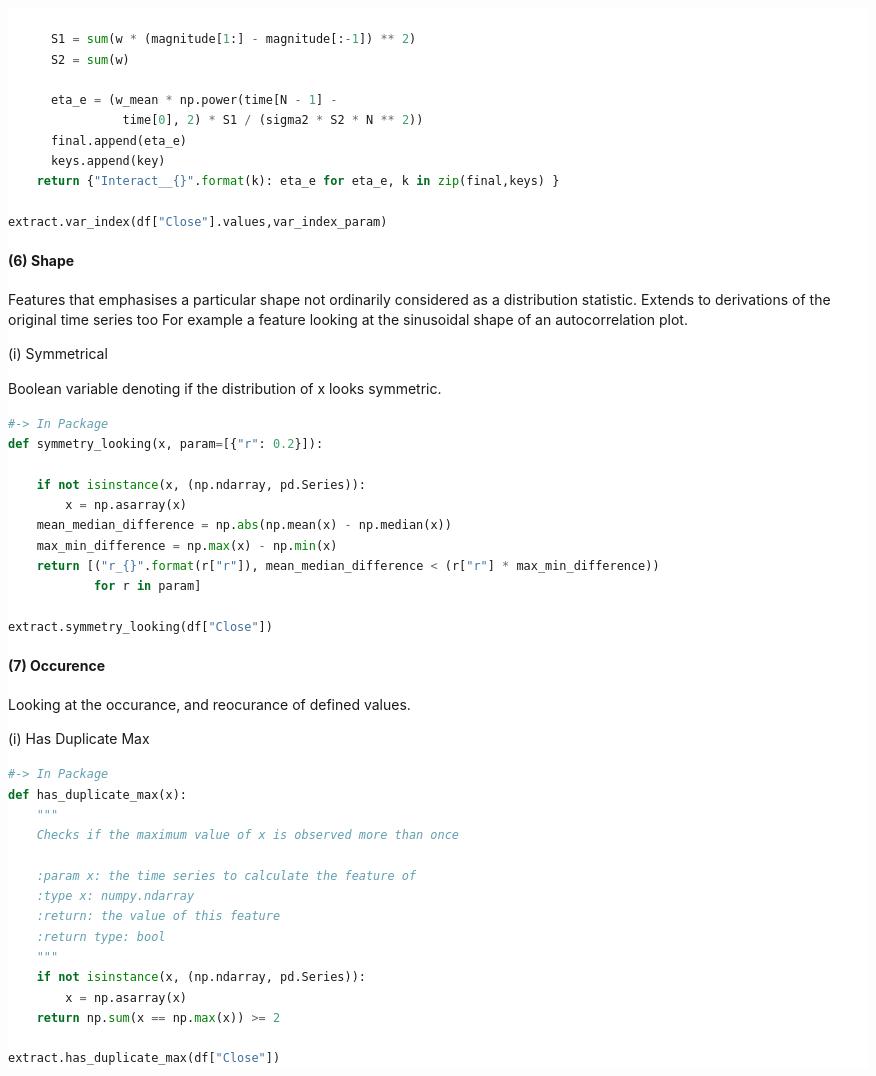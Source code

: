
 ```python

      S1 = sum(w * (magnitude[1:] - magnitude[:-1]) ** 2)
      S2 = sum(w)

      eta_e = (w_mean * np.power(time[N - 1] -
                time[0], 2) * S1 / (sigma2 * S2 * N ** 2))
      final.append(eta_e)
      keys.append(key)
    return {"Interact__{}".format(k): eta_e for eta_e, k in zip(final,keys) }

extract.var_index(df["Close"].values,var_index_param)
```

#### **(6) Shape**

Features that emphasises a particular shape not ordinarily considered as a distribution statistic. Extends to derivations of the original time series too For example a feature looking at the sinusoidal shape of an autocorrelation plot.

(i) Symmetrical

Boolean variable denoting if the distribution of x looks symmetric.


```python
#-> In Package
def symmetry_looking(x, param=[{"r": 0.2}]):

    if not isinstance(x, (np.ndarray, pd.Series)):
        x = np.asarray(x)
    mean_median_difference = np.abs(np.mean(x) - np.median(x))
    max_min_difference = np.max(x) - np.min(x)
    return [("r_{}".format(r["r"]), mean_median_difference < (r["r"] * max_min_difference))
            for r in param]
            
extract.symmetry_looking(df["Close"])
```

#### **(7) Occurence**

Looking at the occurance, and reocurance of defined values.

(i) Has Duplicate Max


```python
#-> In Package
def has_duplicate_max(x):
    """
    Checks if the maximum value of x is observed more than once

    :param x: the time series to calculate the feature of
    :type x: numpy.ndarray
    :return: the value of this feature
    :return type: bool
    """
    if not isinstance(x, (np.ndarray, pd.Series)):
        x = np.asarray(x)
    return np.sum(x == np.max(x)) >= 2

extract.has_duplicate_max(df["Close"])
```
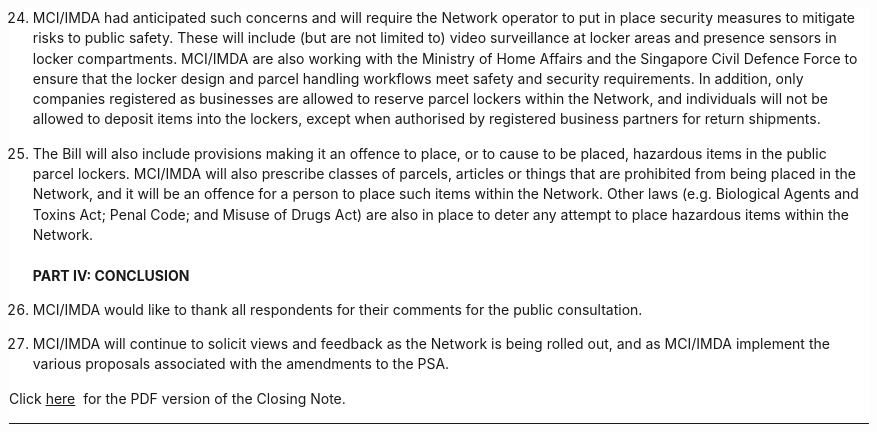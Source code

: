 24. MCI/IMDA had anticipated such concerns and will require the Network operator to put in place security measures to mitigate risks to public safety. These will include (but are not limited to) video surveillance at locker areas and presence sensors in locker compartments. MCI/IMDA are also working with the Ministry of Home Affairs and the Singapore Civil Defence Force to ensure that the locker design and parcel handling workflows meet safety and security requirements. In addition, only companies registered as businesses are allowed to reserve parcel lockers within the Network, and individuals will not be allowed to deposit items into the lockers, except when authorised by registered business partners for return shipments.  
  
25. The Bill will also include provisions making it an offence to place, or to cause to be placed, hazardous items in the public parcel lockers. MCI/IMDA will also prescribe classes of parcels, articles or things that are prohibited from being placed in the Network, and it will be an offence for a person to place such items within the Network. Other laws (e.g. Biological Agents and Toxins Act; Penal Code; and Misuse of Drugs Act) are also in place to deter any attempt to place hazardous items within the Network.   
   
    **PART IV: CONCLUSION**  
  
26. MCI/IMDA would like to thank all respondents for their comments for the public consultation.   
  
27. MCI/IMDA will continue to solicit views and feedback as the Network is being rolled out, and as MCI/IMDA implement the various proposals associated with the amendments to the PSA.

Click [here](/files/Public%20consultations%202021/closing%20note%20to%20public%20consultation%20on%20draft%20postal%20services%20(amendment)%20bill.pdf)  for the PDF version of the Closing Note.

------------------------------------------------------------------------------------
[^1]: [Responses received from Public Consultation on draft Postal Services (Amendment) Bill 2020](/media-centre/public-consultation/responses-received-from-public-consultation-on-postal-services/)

+++++

_WORK TASK_
The line above containing "27. MCI/IMDA will", the line containing "the Closing Note.", and every line between them are to be transcribed exactly; no other line is wanted.

_OUTPUT OF THE TASK_
27. MCI/IMDA will continue to solicit views and feedback as the Network is being rolled out, and as MCI/IMDA implement the various proposals associated with the amendments to the PSA.

Click [here](/files/Public%20consultations%202021/closing%20note%20to%20public%20consultation%20on%20draft%20postal%20services%20(amendment)%20bill.pdf)  for the PDF version of the Closing Note.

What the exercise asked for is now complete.